- Opening Delimiter -

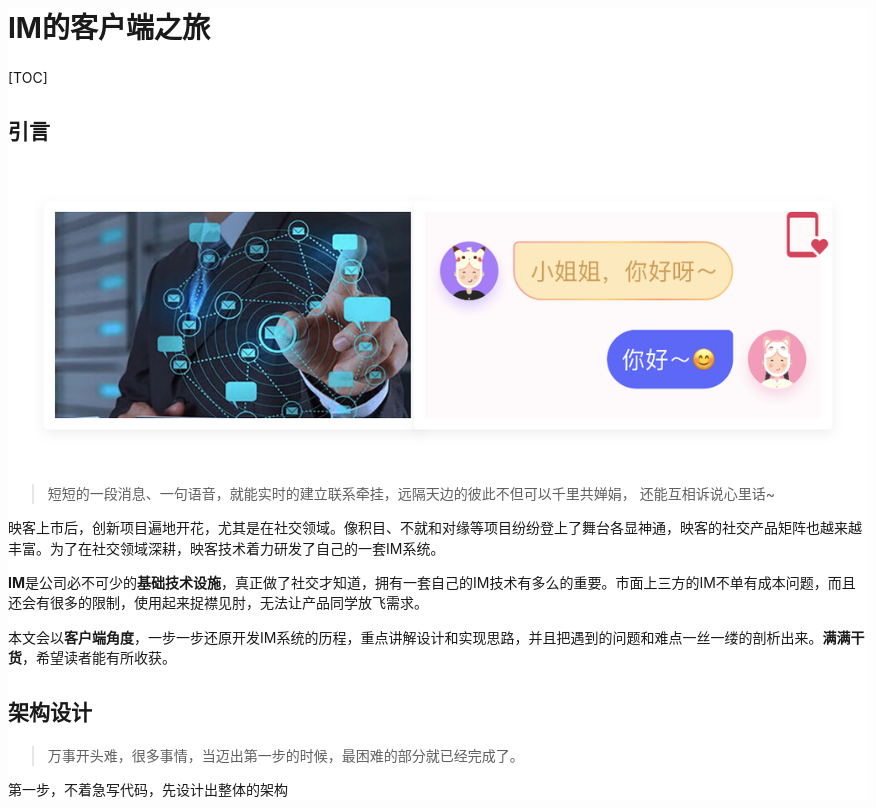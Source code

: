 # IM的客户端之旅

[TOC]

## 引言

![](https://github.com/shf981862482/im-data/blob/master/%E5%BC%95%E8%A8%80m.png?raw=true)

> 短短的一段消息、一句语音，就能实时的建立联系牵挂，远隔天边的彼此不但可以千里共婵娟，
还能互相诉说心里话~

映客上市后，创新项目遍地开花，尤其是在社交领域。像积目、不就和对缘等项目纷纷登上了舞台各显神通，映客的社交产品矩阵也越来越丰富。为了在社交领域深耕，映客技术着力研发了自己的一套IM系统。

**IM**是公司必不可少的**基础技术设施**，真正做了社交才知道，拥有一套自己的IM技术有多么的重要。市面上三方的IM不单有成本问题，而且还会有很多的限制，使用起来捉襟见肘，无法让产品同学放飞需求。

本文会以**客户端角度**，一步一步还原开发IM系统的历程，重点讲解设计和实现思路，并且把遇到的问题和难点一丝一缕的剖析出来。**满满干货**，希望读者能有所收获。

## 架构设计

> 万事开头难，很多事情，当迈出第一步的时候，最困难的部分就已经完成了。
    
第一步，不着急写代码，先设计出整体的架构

- Closing Delimiter -
- Opening Delimiter -

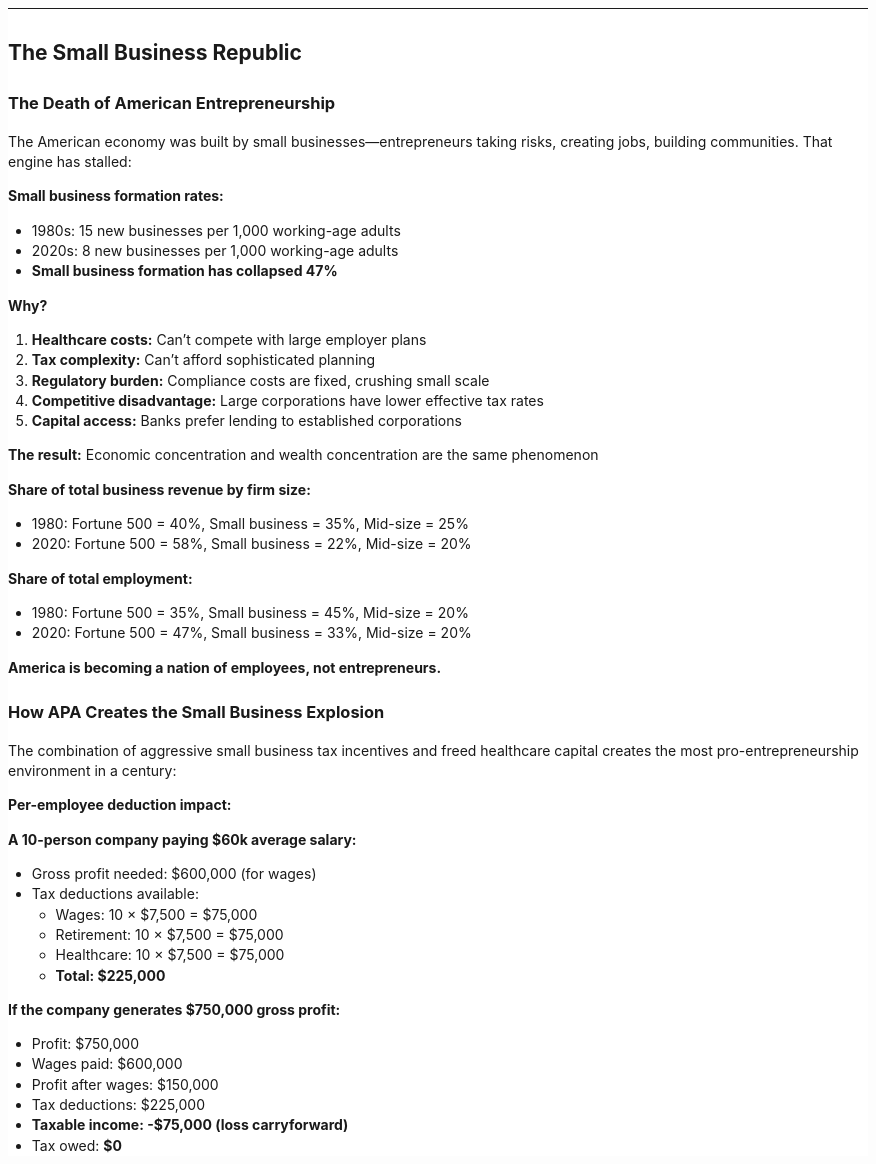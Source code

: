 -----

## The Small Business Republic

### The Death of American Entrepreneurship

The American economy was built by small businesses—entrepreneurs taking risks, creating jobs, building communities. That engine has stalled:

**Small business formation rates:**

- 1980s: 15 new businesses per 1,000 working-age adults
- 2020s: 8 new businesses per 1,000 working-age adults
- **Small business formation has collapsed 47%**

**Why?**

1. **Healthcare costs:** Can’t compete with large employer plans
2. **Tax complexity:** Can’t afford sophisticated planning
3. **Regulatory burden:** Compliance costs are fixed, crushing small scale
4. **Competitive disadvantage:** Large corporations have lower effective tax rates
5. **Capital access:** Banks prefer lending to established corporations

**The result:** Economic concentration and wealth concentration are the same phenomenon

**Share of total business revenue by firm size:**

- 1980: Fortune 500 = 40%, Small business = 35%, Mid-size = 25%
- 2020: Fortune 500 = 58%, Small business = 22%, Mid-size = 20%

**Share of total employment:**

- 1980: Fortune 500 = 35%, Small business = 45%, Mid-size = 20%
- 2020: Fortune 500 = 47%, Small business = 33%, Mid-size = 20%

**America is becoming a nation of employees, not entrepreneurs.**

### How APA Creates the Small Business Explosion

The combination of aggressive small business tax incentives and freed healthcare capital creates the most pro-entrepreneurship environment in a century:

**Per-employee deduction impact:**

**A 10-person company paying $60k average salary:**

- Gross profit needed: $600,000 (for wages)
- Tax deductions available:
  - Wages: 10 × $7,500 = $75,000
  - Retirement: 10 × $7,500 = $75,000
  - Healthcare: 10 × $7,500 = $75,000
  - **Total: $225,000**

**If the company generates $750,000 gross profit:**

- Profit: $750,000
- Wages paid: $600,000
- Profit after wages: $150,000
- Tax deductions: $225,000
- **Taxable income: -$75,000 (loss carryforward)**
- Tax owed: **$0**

- Closing Delimiter -
- Opening Delimiter -

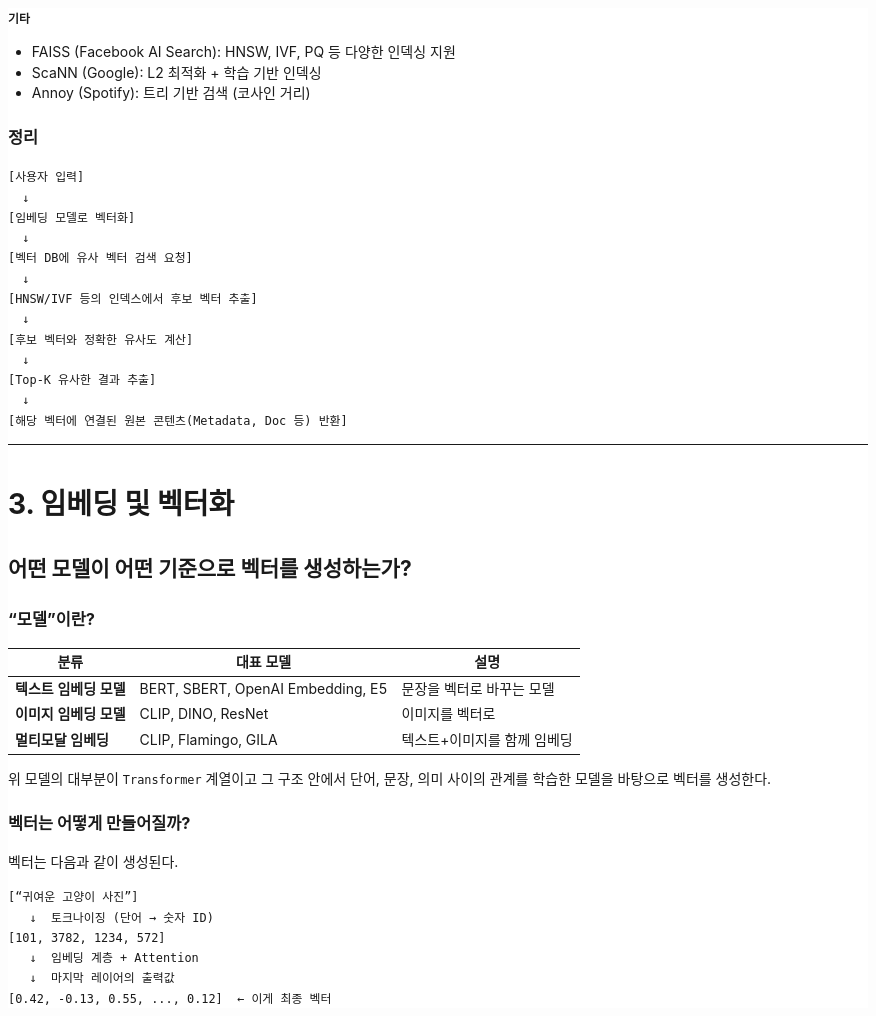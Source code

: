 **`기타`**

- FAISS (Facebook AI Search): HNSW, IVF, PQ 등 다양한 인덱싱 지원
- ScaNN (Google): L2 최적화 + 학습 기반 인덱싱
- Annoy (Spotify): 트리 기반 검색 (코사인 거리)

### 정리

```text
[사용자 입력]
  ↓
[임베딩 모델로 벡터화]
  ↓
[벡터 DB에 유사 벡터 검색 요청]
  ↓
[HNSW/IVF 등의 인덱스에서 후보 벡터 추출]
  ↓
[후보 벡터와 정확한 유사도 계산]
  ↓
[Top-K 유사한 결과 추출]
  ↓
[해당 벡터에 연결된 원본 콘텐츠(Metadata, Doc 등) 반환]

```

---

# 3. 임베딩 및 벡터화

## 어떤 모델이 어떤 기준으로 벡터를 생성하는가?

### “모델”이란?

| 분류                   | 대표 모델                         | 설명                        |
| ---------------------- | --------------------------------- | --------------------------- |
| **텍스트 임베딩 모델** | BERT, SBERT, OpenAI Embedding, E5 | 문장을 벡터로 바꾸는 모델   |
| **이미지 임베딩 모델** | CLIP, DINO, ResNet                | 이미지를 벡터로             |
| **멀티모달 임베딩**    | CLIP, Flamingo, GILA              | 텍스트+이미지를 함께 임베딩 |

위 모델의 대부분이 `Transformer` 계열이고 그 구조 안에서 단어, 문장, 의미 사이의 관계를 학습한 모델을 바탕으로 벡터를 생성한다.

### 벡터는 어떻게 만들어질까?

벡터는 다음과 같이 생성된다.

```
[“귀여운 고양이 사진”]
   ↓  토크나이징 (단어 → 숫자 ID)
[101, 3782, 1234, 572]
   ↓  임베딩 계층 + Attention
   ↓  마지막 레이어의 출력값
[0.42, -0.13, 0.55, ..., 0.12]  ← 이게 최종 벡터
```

- Closing Delimiter -

What is required :: The required output is every line above from the one with "5. **Capital access:**" down to the one with "### How APA", restated word for word, ends included.

Task output ::
5. **Capital access:** Banks prefer lending to established corporations

**The result:** Economic concentration and wealth concentration are the same phenomenon

**Share of total business revenue by firm size:**

- 1980: Fortune 500 = 40%, Small business = 35%, Mid-size = 25%
- 2020: Fortune 500 = 58%, Small business = 22%, Mid-size = 20%

**Share of total employment:**

- 1980: Fortune 500 = 35%, Small business = 45%, Mid-size = 20%
- 2020: Fortune 500 = 47%, Small business = 33%, Mid-size = 20%

**America is becoming a nation of employees, not entrepreneurs.**

### How APA Creates the Small Business Explosion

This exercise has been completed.